## What needs to be done
Transcribe every entry that follows exactly, omitting all pictures.

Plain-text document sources

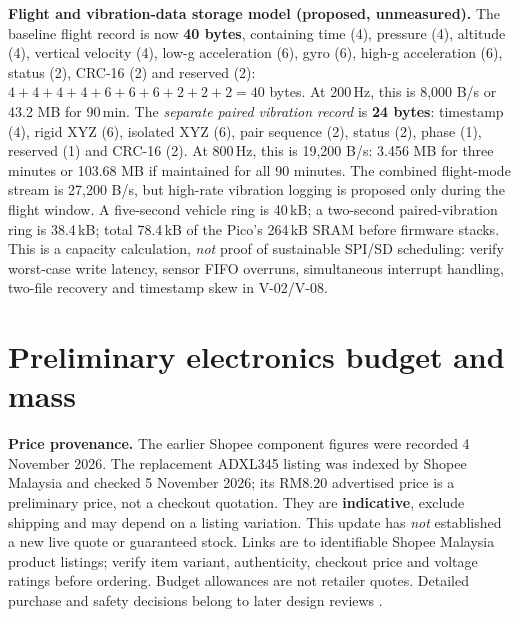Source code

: \textbf{Flight and vibration-data storage model (proposed, unmeasured).} The baseline flight record is now \textbf{40 bytes}, containing time (4), pressure (4), altitude (4), vertical velocity (4), low-g acceleration (6), gyro (6), high-g acceleration (6), status (2), CRC-16 (2) and reserved (2): $4+4+4+4+6+6+6+2+2+2=40$ bytes. At 200\,Hz, this is 8,000 B/s or 43.2 MB for 90\,min. The \emph{separate paired vibration record} is \textbf{24 bytes}: timestamp (4), rigid XYZ (6), isolated XYZ (6), pair sequence (2), status (2), phase (1), reserved (1) and CRC-16 (2). At 800\,Hz, this is 19,200 B/s: 3.456 MB for three minutes or 103.68 MB if maintained for all 90 minutes. The combined flight-mode stream is 27,200 B/s, but high-rate vibration logging is proposed only during the flight window. A five-second vehicle ring is 40\,kB; a two-second paired-vibration ring is 38.4\,kB; total 78.4\,kB of the Pico's 264\,kB SRAM before firmware stacks. This is a capacity calculation, \emph{not} proof of sustainable SPI/SD scheduling: verify worst-case write latency, sensor FIFO overruns, simultaneous interrupt handling, two-file recovery and timestamp skew in V-02/V-08.
\section{Preliminary electronics budget and mass}
\label{sec:budget}
\textbf{Price provenance.} The earlier Shopee component figures were recorded 4 November 2026. The replacement ADXL345 listing was indexed by Shopee Malaysia and checked 5 November 2026; its RM8.20 advertised price is a preliminary price, not a checkout quotation. They are \textbf{indicative}, exclude shipping and may depend on a listing variation. This update has \emph{not} established a new live quote or guaranteed stock. Links are to identifiable Shopee Malaysia product listings; verify item variant, authenticity, checkout price and voltage ratings before ordering. Budget allowances are not retailer quotes. Detailed purchase and safety decisions belong to later design reviews \cite{rtc2027app01,rtc2027app07}.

## Problem solution
Source code

: \textbf{Flight and vibration-data storage model (proposed, unmeasured).} The baseline flight record is now \textbf{40 bytes}, containing time (4), pressure (4), altitude (4), vertical velocity (4), low-g acceleration (6), gyro (6), high-g acceleration (6), status (2), CRC-16 (2) and reserved (2): $4+4+4+4+6+6+6+2+2+2=40$ bytes. At 200\,Hz, this is 8,000 B/s or 43.2 MB for 90\,min. The \emph{separate paired vibration record} is \textbf{24 bytes}: timestamp (4), rigid XYZ (6), isolated XYZ (6), pair sequence (2), status (2), phase (1), reserved (1) and CRC-16 (2). At 800\,Hz, this is 19,200 B/s: 3.456 MB for three minutes or 103.68 MB if maintained for all 90 minutes. The combined flight-mode stream is 27,200 B/s, but high-rate vibration logging is proposed only during the flight window. A five-second vehicle ring is 40\,kB; a two-second paired-vibration ring is 38.4\,kB; total 78.4\,kB of the Pico's 264\,kB SRAM before firmware stacks. This is a capacity calculation, \emph{not} proof of sustainable SPI/SD scheduling: verify worst-case write latency, sensor FIFO overruns, simultaneous interrupt handling, two-file recovery and timestamp skew in V-02/V-08.
\section{Preliminary electronics budget and mass}
\label{sec:budget}
\textbf{Price provenance.} The earlier Shopee component figures were recorded 4 November 2026. The replacement ADXL345 listing was indexed by Shopee Malaysia and checked 5 November 2026; its RM8.20 advertised price is a preliminary price, not a checkout quotation. They are \textbf{indicative}, exclude shipping and may depend on a listing variation. This update has \emph{not} established a new live quote or guaranteed stock. Links are to identifiable Shopee Malaysia product listings; verify item variant, authenticity, checkout price and voltage ratings before ordering. Budget allowances are not retailer quotes. Detailed purchase and safety decisions belong to later design reviews \cite{rtc2027app01,rtc2027app07}.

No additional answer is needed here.